It sounds fancy, doesn't it? The word vinaigrette makes this salad seem loftier than it is, we promise. Since vinaigrette is essentially three parts oil to one part vinegar or lemon juice (plus whatever else you want to throw in), there's really nothing to it.
You can peel and slice and avocado, right? You can heat pre-cooked bacon in the microwave, yes? And we know you can whisk together a few simple ingredients you probably already have on hand.
This salad is easy. And it's colorful, rich and sharp.
Inspired by Sunset Magazine, but tinkered around with by Half Assed Kitchen...

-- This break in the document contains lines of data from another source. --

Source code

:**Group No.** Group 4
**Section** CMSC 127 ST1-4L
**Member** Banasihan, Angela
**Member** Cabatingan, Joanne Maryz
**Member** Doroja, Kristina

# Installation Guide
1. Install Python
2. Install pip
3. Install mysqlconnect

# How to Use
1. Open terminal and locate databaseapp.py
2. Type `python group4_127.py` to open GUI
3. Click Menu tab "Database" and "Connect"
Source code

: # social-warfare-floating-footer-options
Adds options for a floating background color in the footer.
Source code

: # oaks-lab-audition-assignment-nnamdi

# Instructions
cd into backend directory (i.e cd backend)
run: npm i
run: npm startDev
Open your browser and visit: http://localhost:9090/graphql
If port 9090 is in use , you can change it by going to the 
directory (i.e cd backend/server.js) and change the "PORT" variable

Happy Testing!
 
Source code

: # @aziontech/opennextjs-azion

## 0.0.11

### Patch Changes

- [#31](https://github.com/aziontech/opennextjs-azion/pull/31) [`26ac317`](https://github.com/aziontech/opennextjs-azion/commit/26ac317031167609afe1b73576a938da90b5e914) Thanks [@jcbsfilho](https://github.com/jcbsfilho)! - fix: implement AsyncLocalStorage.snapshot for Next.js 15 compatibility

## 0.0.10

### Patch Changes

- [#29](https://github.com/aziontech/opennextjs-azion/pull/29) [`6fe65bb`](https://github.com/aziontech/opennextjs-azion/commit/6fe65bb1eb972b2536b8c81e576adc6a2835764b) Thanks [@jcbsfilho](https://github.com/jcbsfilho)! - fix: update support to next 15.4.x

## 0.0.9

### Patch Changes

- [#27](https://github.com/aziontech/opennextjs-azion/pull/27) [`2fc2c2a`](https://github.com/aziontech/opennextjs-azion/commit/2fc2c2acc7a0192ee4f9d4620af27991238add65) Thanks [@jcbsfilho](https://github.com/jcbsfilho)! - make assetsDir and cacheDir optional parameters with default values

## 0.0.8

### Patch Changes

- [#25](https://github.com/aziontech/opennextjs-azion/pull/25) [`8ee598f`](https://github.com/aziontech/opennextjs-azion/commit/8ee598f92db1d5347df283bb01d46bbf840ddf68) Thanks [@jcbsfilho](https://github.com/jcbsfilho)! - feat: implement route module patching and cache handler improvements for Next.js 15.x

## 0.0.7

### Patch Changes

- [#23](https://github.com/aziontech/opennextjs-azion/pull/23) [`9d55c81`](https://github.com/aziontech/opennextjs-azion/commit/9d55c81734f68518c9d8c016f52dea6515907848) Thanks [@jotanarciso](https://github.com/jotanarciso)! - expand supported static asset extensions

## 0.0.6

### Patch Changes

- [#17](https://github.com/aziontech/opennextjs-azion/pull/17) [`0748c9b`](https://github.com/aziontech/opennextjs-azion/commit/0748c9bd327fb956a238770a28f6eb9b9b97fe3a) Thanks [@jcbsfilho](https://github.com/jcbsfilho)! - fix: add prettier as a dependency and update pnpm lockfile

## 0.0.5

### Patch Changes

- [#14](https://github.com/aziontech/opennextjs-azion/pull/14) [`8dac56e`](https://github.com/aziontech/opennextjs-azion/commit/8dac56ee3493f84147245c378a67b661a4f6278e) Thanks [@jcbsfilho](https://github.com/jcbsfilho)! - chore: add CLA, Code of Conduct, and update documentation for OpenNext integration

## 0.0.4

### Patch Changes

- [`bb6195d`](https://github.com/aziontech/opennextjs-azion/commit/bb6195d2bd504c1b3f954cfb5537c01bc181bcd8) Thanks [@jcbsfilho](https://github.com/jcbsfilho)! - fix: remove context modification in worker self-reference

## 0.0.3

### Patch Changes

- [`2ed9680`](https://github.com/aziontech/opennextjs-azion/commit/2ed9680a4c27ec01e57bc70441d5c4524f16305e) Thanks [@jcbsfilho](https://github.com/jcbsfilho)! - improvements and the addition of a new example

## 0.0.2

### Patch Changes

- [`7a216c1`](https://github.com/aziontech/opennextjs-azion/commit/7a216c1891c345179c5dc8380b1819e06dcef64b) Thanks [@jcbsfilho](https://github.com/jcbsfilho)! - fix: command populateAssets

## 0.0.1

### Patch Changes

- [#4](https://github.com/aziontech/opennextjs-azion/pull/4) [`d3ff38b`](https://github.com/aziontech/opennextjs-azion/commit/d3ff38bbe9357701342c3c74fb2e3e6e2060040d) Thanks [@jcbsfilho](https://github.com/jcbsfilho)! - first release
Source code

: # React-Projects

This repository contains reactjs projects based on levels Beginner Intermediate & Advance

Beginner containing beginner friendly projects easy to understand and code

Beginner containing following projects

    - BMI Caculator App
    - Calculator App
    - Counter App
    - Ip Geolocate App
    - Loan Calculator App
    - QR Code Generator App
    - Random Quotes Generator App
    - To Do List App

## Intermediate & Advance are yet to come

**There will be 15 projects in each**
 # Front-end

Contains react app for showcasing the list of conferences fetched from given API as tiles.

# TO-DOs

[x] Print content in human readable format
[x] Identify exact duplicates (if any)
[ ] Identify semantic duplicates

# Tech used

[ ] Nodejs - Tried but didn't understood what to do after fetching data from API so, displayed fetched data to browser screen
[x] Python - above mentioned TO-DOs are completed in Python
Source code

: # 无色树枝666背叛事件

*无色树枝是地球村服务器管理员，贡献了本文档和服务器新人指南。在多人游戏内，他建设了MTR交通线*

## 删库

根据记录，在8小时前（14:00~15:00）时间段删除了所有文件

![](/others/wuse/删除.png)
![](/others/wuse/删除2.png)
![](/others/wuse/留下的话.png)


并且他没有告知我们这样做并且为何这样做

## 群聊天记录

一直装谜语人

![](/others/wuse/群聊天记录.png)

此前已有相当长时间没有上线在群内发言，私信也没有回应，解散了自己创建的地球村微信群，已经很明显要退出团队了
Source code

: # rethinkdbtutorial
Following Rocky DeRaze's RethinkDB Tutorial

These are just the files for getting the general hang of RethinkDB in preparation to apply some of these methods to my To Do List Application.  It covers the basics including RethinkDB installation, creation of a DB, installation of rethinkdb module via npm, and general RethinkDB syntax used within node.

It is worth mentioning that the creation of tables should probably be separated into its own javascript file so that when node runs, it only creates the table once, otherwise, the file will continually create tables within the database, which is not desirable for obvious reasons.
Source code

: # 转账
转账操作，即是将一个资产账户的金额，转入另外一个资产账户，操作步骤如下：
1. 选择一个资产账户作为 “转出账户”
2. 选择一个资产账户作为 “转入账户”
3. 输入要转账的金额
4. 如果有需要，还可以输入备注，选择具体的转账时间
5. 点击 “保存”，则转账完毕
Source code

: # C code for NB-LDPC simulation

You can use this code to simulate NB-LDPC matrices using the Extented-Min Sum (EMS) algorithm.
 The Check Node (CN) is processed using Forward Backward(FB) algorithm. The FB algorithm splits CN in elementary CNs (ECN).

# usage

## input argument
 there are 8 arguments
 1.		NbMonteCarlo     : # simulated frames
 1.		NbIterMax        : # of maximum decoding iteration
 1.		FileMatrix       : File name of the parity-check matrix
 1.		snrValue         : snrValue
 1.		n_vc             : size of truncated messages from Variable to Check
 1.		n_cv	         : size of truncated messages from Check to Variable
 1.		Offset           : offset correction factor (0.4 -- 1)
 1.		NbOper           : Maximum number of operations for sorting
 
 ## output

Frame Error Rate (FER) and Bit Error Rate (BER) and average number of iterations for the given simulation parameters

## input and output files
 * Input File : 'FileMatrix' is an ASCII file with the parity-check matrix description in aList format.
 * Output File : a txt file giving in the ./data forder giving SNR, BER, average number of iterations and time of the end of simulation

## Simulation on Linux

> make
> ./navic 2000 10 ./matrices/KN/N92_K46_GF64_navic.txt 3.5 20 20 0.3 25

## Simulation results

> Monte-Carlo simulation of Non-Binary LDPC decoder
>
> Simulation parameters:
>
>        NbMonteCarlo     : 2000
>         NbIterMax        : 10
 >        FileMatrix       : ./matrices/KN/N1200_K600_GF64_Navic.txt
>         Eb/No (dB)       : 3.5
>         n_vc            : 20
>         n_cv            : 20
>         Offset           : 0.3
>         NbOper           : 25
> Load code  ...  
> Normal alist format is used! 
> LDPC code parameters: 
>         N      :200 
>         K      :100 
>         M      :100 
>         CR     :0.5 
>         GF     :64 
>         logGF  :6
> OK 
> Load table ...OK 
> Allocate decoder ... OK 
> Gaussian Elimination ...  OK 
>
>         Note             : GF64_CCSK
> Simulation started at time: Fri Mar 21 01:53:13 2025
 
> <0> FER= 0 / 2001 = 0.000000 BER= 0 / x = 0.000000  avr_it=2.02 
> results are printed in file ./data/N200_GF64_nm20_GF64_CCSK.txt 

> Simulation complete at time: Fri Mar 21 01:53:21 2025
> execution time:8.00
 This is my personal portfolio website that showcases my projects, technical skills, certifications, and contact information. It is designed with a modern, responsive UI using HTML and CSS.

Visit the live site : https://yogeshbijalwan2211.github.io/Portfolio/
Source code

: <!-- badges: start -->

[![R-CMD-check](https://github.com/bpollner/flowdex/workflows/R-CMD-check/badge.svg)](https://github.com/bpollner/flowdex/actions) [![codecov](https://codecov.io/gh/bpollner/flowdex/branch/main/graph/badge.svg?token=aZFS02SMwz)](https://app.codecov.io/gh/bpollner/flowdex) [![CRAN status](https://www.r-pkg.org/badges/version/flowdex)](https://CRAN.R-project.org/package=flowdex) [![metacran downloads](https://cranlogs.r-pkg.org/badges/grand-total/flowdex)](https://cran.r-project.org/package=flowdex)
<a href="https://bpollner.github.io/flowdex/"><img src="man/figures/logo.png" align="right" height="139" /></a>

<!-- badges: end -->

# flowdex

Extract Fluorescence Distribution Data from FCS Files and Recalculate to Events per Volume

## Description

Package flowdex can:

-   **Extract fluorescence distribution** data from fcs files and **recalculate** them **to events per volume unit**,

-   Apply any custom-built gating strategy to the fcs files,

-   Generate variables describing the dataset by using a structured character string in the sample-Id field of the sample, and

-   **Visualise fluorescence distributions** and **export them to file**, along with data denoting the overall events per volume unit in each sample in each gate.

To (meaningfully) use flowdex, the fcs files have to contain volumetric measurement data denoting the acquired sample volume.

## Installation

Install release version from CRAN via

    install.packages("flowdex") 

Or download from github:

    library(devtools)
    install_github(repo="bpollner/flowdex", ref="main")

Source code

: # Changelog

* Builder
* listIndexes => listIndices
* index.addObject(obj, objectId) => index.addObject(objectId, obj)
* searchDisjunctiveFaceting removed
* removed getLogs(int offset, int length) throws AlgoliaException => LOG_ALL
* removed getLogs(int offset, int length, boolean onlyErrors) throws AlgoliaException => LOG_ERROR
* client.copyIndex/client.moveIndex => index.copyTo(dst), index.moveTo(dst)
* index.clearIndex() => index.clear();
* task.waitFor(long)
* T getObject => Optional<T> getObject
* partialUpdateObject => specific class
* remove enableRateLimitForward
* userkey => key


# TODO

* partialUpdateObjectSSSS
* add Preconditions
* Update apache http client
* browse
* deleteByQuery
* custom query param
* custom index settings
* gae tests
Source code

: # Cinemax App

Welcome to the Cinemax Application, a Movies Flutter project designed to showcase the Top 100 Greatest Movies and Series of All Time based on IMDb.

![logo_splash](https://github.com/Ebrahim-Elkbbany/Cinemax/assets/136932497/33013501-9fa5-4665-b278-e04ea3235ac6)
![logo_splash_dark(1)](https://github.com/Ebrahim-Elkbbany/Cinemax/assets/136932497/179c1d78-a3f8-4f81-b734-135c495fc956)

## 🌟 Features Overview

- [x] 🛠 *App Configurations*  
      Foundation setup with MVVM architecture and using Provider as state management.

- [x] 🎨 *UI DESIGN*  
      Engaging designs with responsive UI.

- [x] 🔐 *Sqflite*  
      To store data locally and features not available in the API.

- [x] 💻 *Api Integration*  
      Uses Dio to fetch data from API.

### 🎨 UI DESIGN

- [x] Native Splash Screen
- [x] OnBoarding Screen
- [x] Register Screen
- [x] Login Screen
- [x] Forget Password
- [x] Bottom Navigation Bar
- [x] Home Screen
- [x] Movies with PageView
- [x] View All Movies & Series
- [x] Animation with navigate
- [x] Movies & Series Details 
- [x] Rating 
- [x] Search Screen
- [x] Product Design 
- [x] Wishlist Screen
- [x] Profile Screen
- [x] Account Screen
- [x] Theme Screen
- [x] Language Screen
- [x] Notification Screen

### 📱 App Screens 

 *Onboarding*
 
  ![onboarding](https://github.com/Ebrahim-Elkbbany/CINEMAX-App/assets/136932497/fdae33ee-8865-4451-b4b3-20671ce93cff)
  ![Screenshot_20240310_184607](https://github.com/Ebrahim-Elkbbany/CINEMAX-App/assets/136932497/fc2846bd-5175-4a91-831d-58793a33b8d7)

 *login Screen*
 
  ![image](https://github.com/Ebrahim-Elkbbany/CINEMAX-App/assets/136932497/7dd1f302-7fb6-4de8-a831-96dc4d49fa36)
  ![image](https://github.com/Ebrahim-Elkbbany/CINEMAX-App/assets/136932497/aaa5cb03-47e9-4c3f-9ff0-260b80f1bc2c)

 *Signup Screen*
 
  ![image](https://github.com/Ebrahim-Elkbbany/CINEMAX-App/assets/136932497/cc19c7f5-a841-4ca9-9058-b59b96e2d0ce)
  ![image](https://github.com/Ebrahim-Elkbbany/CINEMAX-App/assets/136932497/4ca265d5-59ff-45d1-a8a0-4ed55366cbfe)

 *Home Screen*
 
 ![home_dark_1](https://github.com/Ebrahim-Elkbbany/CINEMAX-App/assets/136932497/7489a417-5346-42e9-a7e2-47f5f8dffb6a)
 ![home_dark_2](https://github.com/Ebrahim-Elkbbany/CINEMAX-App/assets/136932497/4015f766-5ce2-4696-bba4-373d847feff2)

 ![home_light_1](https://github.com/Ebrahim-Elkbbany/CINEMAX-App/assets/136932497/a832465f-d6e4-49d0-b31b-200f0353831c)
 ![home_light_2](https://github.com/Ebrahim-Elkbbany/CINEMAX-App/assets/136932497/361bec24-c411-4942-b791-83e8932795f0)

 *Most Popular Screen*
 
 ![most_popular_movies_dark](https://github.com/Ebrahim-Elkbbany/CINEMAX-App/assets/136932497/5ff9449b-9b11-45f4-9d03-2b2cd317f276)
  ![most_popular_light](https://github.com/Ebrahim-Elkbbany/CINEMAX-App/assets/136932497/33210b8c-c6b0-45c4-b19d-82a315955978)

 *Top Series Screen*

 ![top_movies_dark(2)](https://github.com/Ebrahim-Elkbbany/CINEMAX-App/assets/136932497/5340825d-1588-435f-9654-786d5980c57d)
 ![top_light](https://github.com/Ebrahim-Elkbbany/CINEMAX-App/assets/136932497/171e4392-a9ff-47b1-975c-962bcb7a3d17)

Rating: 1/4 assed (SO easy)
Here's what you need and how you do it
5-6 slices bacon (get pre-cooked if you can)
2 firm-ripe avocados
2 Tablespoons flat-leaf parsley, chopped
Vinaigrette:
1/2 cup olive oil
3 Tablespoons lemon juice
1/4 teaspoon salt (or more to taste)
1/2 teaspoon sugar
1 Tablespoon minced shallot (optional)
Cook or heat bacon and mince. Cut avocados in half and stab pits with a sharp knife. Twist gently to remove pit. Score avocado skin and gently peel (it should come off easily if it's ripe). Slice avocados into wedges.
Mix vinaigrette ingredients.
Serve avocado wedges on a plate, top with warm bacon, sprinkle with parsley and spoon vinaigrette over the top.